GCN 44030: EP260316a: optical upper limit with Kinder observations
2026-03-16T17:12:28.658Z | rev 0
M.-H. Lee, A. Aryan, T.-W. Chen, H.-Y. Hsiao (all NCU), A. K. H. Kong (NTHU), J. H. Gillanders, S. J. Smartt (both Oxford), Y. J. Yang (NYUAD), Y.-H. Lee, A. Sankar.K, C.-H. Lai, Y.-C. Pan, C.-C. Ngeow, W.-J. Hou, C.-S. Lin, H.-C. Lin, J.-K. Guo (all NCU), S. Yang, Z. N. Wang, L. L. Fan, G. H. Sun (all HNAS), H.-W. Lin (UMich), H. F. Stevance, S. Srivastav, L. Rhodes (all Oxford), M. Nicholl, M. Fulton, T. Moore, K. W. Smith, C. Angus, A. Aamer (all QUB), A. Schultz, and M. Huber (both IfA, Hawaii) report:

We observed the field of the EP260316a (Jiang et al., GCN 44027) using the 1m LOT at the Lulin observatory, as part of the Kinder collaboration (Chen et al. 2025, ApJ, 983, 86, doi:10.3847/1538-4357/adb428). The first LOT epoch of observations in g-band started at 14:11 UTC on 16th of March 2026 (MJD 61115.591), 1.63 hr after the EP-WXT detection.

We utilized the astroalign (Beroiz et al. 2020, A&C, 32, 100384) and astropy (Astropy Collaboration et al. 2022, ApJ, 935, 167) packages to align and stack the individual frames. We utilized the Python-based package AutoPhOT (Brennan & Fraser, 2022, A&A, 667, A62) to perform template subtraction with the DESI Legacy Survey (Dey et al. 2019, AJ 157, 168) DR10 image using the 'SFFT' (Hu et al. 2022, ApJ, 936, 157) algorithm.
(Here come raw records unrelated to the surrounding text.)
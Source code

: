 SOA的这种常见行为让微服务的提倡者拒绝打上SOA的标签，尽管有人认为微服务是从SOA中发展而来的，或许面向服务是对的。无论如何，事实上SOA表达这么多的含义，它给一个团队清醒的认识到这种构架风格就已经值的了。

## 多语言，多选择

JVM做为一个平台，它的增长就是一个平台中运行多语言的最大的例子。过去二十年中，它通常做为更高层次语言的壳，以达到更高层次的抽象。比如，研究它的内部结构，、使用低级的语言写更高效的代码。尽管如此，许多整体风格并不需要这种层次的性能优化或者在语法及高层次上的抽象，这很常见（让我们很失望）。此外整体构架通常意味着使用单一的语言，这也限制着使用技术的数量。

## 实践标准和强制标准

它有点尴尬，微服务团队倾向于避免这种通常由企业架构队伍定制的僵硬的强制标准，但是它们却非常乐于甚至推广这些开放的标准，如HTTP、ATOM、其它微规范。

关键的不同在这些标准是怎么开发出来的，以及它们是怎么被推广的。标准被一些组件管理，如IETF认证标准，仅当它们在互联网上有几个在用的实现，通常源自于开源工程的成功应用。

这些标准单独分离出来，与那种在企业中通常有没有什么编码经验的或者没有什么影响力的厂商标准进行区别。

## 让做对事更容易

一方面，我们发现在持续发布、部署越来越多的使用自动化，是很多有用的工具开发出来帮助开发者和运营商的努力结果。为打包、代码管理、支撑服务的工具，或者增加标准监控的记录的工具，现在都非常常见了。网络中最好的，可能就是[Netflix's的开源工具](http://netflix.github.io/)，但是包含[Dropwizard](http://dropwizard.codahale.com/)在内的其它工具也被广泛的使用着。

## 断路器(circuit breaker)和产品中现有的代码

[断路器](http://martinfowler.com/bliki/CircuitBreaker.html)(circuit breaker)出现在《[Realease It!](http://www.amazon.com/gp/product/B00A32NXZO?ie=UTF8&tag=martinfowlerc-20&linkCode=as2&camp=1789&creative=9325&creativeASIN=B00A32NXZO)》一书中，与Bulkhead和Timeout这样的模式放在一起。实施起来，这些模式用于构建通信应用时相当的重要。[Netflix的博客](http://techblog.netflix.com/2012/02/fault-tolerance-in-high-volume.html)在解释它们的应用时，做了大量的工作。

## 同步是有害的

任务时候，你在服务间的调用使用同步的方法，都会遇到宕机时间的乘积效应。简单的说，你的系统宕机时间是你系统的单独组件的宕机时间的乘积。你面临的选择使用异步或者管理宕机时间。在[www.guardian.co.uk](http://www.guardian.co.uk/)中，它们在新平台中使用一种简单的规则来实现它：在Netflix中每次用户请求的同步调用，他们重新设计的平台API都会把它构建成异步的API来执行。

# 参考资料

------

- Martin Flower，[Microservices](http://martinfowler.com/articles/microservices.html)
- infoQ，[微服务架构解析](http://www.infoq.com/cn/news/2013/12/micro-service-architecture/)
Neither in the stacked nor in the difference image did we detect any signature of a new or uncatalogued source within the EP-FXT localization circle (20").
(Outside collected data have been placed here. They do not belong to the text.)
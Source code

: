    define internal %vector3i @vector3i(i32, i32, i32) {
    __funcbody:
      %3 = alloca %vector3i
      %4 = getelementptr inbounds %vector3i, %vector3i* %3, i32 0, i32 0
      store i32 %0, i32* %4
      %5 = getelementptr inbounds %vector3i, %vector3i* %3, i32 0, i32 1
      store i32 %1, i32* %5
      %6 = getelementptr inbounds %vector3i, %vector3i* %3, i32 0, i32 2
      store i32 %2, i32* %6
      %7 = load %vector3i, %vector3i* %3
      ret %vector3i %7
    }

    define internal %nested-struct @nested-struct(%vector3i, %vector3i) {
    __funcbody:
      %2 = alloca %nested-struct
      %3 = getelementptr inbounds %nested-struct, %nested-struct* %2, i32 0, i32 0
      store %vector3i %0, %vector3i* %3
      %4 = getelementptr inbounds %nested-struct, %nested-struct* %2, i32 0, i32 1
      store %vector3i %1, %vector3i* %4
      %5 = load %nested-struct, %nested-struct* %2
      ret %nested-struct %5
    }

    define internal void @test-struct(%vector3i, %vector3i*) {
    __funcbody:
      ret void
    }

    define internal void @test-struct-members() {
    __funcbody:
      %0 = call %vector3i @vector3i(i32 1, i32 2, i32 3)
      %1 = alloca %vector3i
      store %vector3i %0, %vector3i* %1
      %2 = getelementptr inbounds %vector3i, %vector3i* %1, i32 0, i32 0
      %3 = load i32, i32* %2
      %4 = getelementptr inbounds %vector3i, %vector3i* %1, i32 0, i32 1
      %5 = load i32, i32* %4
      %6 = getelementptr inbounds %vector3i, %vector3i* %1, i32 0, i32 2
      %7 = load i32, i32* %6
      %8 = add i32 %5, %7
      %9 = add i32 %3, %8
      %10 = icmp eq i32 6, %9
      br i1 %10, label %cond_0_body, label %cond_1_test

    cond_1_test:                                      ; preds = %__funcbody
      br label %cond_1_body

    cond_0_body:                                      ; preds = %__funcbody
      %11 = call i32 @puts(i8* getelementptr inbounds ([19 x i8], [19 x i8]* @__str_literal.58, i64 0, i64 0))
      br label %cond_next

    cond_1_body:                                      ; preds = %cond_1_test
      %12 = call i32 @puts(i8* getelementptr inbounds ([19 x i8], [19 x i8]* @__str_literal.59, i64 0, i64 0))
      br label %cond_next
Moreover, we further used AutoPhOT to perform PSF photometry. The details of the observations and the 3-sigma upper limit (in the AB system) are as follows:
 
Telescope | Filter | MJD (start) | t-t0 (hr) | Exposure (s) | Magnitude| avg. Seeing  | Med. Airmass               
LOT       | g      | 61115.591   | 1.63      | 300 * 12     | >23.2    | 1".52        | 1.94     

The presented magnitudes are calibrated using the field stars from the ATLAS-refcat2 catalog from MAST (Tonry J. L. et al. 2018, ApJ, 867, 105). The reported upper limit is not corrected for an expected galactic extinction of A_r = 0.12 mag in the direction of the transient (Schlafly & Finkbeiner 2011). The methodology, details on the Lulin observatory telescopes, and a compilation of our optical follow-up campaign for FXTs discovered within the first year of operation of the Einstein-Probe mission are presented in Aryan et al. 2025, ApJS, 281, 20, doi:10.3847/1538-4365/adfc69.
GCN 44027: The EP-WXT trigger 00199258890 (EP260316a): a correction to the trigger time and FXT automatic follow-up
2026-03-16T14:23:30.998Z | rev 0
S. Q. Jiang (NAO, CAS), B. Zhang, J. P. Feng (USTC), W. D. Zhang (NAO, CAS) on behalf of the Einstein Probe (EP) team:

The trigger time reported in the notice for EP-WXT alert 00199258890 is incorrect. The correct trigger time is 2026-03-16T12:33:13.451 (UTC), rather than 2026-03-16T20:33:13.451 (UTC).

The X-ray transient was detected by the Wide-field X-ray Telescope (WXT) on board the Einstein Probe (EP) mission, designated EP260316a. The transient triggered EP-WXT (ID: 00199258890) at 2026-03-16T12:33:13.451 (UTC). The WXT position of the source is R.A. = 226.983 deg, DEC = 27.466 deg (J2000) with an uncertainty of 3 arcmin in radius (90% C.L. statistical and systematic).

A follow-up observation with the Follow-up X-ray Telescope (FXT) was performed automatically. Within the WXT error circle, an uncatalogued X-ray source was detected at R.A. = 226.9840 deg, DEC = 27.4447 deg (J2000) with an uncertainty of 20 arcsec in radius (90% C.L. statistical and systematic).

Further information will be updated when the telemetry data is received.

Launched on January 9, 2024, EP is a space X-ray observatory to monitor the soft X-ray sky with X-ray follow-up capability (Yuan et al. 2022, Handbook of X-ray and Gamma-ray Astrophysics).